Limitations & Future Work

  • Computing the ideal global update \(\Delta\mathbf{W} = \sum p_k \mathbf{B}_k \mathbf{A}_k\) requires server-side matrix products over all clients, which may become a bottleneck as the number of clients scales.
  • Validation is limited to vision models (ViT, MLP-Mixer); experiments on larger-scale foundation models such as LLMs are absent.
  • The residual optimization relies on iterative SGD, whose convergence speed and accuracy are sensitive to hyperparameters.
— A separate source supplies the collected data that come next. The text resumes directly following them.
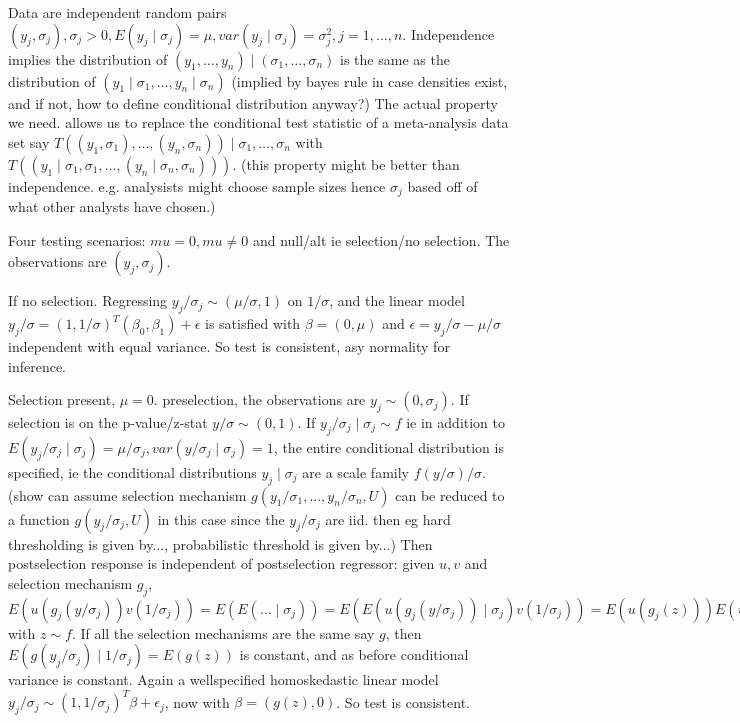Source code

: \documentclass{article}
\begin{document}
Data are independent random pairs
$(y_j,\sigma_j),\sigma_j>0,E(y_j\mid\sigma_j)=\mu,
var(y_j\mid\sigma_j)=\sigma_j^2, j=1,\ldots,n$. Independence implies
the distribution of $(y_1,\ldots,y_n)\mid (\sigma_1,\ldots,\sigma_n)$
is the same as the distribution of
$(y_1\mid\sigma_1,\ldots,y_n\mid\sigma_n)$ (implied by bayes rule in
case densities exist, and if not, how to define conditional
distribution anyway?) The actual property we need. allows us to
replace the conditional test statistic of a meta-analysis data set say
$T((y_1,\sigma_1),\ldots,(y_n,\sigma_n))\mid\sigma_1,\ldots,\sigma_n$
with
$T((y_1\mid\sigma_1,\sigma_1,\ldots,(y_n\mid\sigma_n,\sigma_n)))$. (this
property might be better than independence. e.g. analysists might
choose sample sizes hence $\sigma_j$ based off of what other analysts
have chosen.)


Four testing scenarios: $mu=0,mu\neq 0$ and null/alt ie selection/no
selection. The observations are $(y_j,\sigma_j)$.

If no selection. Regressing $y_j/\sigma_j\sim (\mu/\sigma,1)$ on
$1/\sigma$, and the linear model
$y_j/\sigma = (1,1/\sigma)^T(\beta_0,\beta_1)+\epsilon$ is satisfied
with $\beta=(0,\mu)$ and $\epsilon=y_j/\sigma-\mu/\sigma$ independent
with equal variance. So test is consistent, asy normality for inference.

Selection present, $\mu=0$. preselection, the observations are
$y_j\sim (0,\sigma_j)$. If selection is on the p-value/z-stat
$y/\sigma\sim (0,1)$. If $y_j/\sigma_j\mid\sigma_j \sim f$ ie in
addition to
$E(y_j/\sigma_j\mid\sigma_j)=\mu/\sigma_j,var(y/\sigma_j\mid\sigma_j)=1$,
the entire conditional distribution is specified, ie the conditional
distributions $y_j\mid\sigma_j$ are a scale family
$f(y/\sigma)/\sigma$. (show can assume selection mechanism
$g(y_1/\sigma_1,\ldots,y_n/\sigma_n,U)$ can be reduced to a function
$g(y_j/\sigma_j,U)$ in this case since the $y_j/\sigma_j$ are
iid. then eg hard thresholding is given by..., probabilistic threshold
is given by...) Then postselection response is independent of
postselection regressor: given $u,v$ and selection mechanism $g_j$,
$E(u(g_j(y/\sigma_j))v(1/\sigma_j))=E(E(\ldots\mid\sigma_j))=E(E(u(g_j(y/\sigma_j))\mid\sigma_j)v(1/\sigma_j))=E(u(g_j(z)))E(v(1/\sigma_j))$
with $z\sim f$.
If all the selection mechanisms are the same say $g$, then
$E(g(y_j/\sigma_j)\mid1/\sigma_j)=E(g(z))$ is constant, and as before
conditional variance is constant. Again a wellspecified homoskedastic
linear model $y_j/\sigma_j \sim (1,1/\sigma_j)^T\beta+\epsilon_j$, now
with $\beta=(g(z),0)$. So test is consistent.
\end{document}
  • All clients are assumed to use the same LoRA rank; extension to heterogeneous-rank scenarios is left for future work.
  • Experiments are restricted to classification tasks; more complex downstream tasks such as generation and detection remain unexplored.
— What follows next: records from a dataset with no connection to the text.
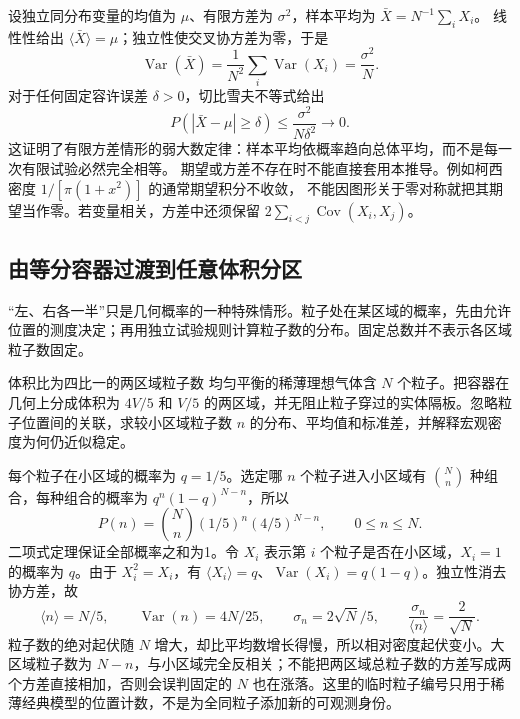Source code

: 设独立同分布变量的均值为 $\mu$、有限方差为 $\sigma^2$，样本平均为 $\bar X=N^{-1}\sum_iX_i$。
线性性给出 $\langle\bar X\rangle=\mu$；独立性使交叉协方差为零，于是
\[\operatorname{Var}(\bar X)=\frac1{N^2}\sum_i\operatorname{Var}(X_i)
=\frac{\sigma^2}{N}.\]
对于任何固定容许误差 $\delta>0$，切比雪夫不等式给出
\[P(|\bar X-\mu|\ge\delta)\le\frac{\sigma^2}{N\delta^2}\longrightarrow0.\]
这证明了有限方差情形的弱大数定律：样本平均依概率趋向总体平均，而不是每一次有限试验必然完全相等。
期望或方差不存在时不能直接套用本推导。例如柯西密度 $1/[\pi(1+x^2)]$ 的通常期望积分不收敛，
不能因图形关于零对称就把其期望当作零。若变量相关，方差中还须保留 $2\sum_{i<j}\operatorname{Cov}(X_i,X_j)$。


\subsection{由等分容器过渡到任意体积分区}
“左、右各一半”只是几何概率的一种特殊情形。粒子处在某区域的概率，先由允许位置的测度决定；再用独立试验规则计算粒子数的分布。固定总数并不表示各区域粒子数固定。

\Needspace{180pt}
\begin{origexamplebox}{体积比为四比一的两区域粒子数}\label{ch18:ex:teaching-asymmetric-binomial}
均匀平衡的稀薄理想气体含 $N$ 个粒子。把容器在几何上分成体积为 $4V/5$ 和 $V/5$ 的两区域，并无阻止粒子穿过的实体隔板。忽略粒子位置间的关联，求较小区域粒子数 $n$ 的分布、平均值和标准差，并解释宏观密度为何仍近似稳定。

\StatQAsymmetric
\end{origexamplebox}
\Needspace{65pt}
\begin{xesolution}
每个粒子在小区域的概率为 $q=1/5$。选定哪 $n$ 个粒子进入小区域有 $\binom Nn$ 种组合，每种组合的概率为 $q^n(1-q)^{N-n}$，所以
\[
 P(n)=\binom Nn(1/5)^n(4/5)^{N-n},\qquad 0\le n\le N.
\]
二项式定理保证全部概率之和为1。令 $X_i$ 表示第 $i$ 个粒子是否在小区域，$X_i=1$ 的概率为 $q$。由于 $X_i^2=X_i$，有 $\langle X_i\rangle=q$、$\operatorname{Var}(X_i)=q(1-q)$。独立性消去协方差，故
\[
 \langle n\rangle=N/5,\qquad \operatorname{Var}(n)=4N/25,
 \qquad \sigma_n=2\sqrt N/5,\qquad
 \frac{\sigma_n}{\langle n\rangle}=\frac2{\sqrt N}.
\]
粒子数的绝对起伏随 $N$ 增大，却比平均数增长得慢，所以相对密度起伏变小。大区域粒子数为 $N-n$，与小区域完全反相关；不能把两区域总粒子数的方差写成两个方差直接相加，否则会误判固定的 $N$ 也在涨落。这里的临时粒子编号只用于稀薄经典模型的位置计数，不是为全同粒子添加新的可观测身份。

\StatAAsymmetric
\end{xesolution}

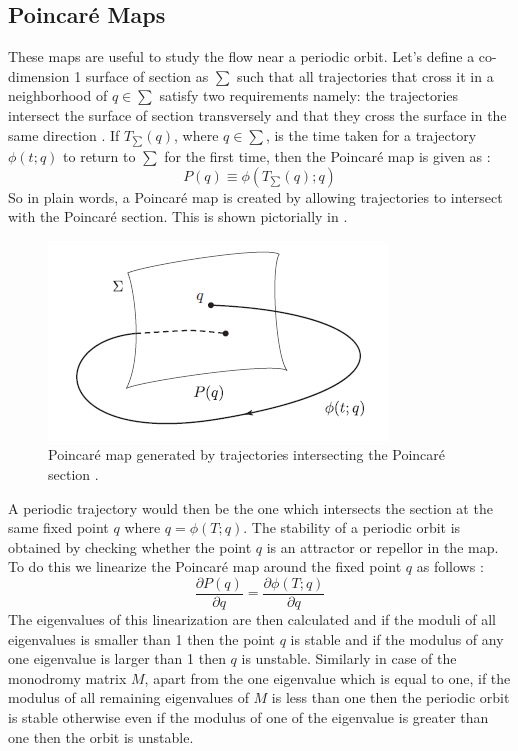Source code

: \subsection{Poincar\'e Maps}
These maps are useful to study the flow near a periodic orbit. Let's define a co-dimension 1 surface of section as $\sum$ such that all trajectories that cross it in a neighborhood of $q\in \sum$ satisfy two requirements namely: the trajectories intersect the surface of section transversely and that they cross the surface in the same direction \cite{invariant}. If $T_{\sum}(q)$, where $q\in \sum$, is the time taken for a trajectory $\phi (t;q)$ to return to $\sum$ for the first time, then the Poincar\'e map is given as \cite{invariant}:
\begin{equation}
P(q) \equiv \phi (T_{\sum} (q); q)
\end{equation}
%
So in plain words, a Poincar\'e map is created by allowing trajectories to intersect with the Poincar\'e section. This is shown pictorially in .
%
\begin{figure}[h]
\centering
\captionsetup{justification=centering}
\includegraphics[scale=0.7]{map.png}
\caption{Poincar\'e map generated by trajectories intersecting the Poincar\'e section \cite{invariant}.}
\label{fig:map}
\end{figure}
\FloatBarrier
%
A periodic trajectory would then be the one which intersects the section at the same fixed point $q$ where $q = \phi(T;q)$. The stability of a periodic orbit is obtained by checking whether the point $q$ is an attractor or repellor in the map. To do this we linearize the Poincar\'e map around the fixed point $q$ as follows \cite{invariant}:
\begin{equation}
\frac{\partial P(q)}{\partial q} = \frac{\partial \phi (T;q)}{\partial q}
\end{equation}
%
The eigenvalues of this linearization are then calculated and if the moduli of all eigenvalues is smaller than 1 then the point $q$ is stable and if the modulus of any one eigenvalue is larger than 1 then $q$ is unstable. Similarly in case of the monodromy matrix $M$, apart from the one eigenvalue which is equal to one, if the modulus of all remaining eigenvalues of $M$ is less than one then the periodic orbit is stable otherwise even if the modulus of one of the eigenvalue is greater than one then the orbit is unstable.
  • FedIT: The earliest attempt to combine LoRA with FedAvg; straightforward but ignores both challenges.
  • FFA-LoRA: Freezes \(\mathbf{A}\) and trains only \(\mathbf{B}\) to avoid aggregation bias, at the cost of halving trainable parameters and limiting performance.
  • FLoRA: Resolves aggregation bias by stacking all clients' LoRA modules, but incurs high communication overhead and suffers from initialization reset.
  • FlexLoRA: Reconstructs the global update via SVD decomposition; reliable performance but higher computational cost.
  • Insights: The residual correction paradigm generalizes to other federated learning scenarios where nonlinear relationships must be handled during the aggregation phase.

Rating

  • Novelty: ⭐⭐⭐⭐ — Clear problem decomposition; the residual correction combined with dual-purpose regularization is concise and effective.
  • Experimental Thoroughness: ⭐⭐⭐⭐ — Two models × two datasets × two non-IID settings with comprehensive ablations; NLP/LLM experiments are lacking.
  • Writing Quality: ⭐⭐⭐⭐ — Problem motivation is rigorously articulated; figures and tables are intuitive; the logical chain is complete.
  • Value: ⭐⭐⭐⭐ — Provides the first unified solution to the two core challenges of federated LoRA fine-tuning, with high practical utility.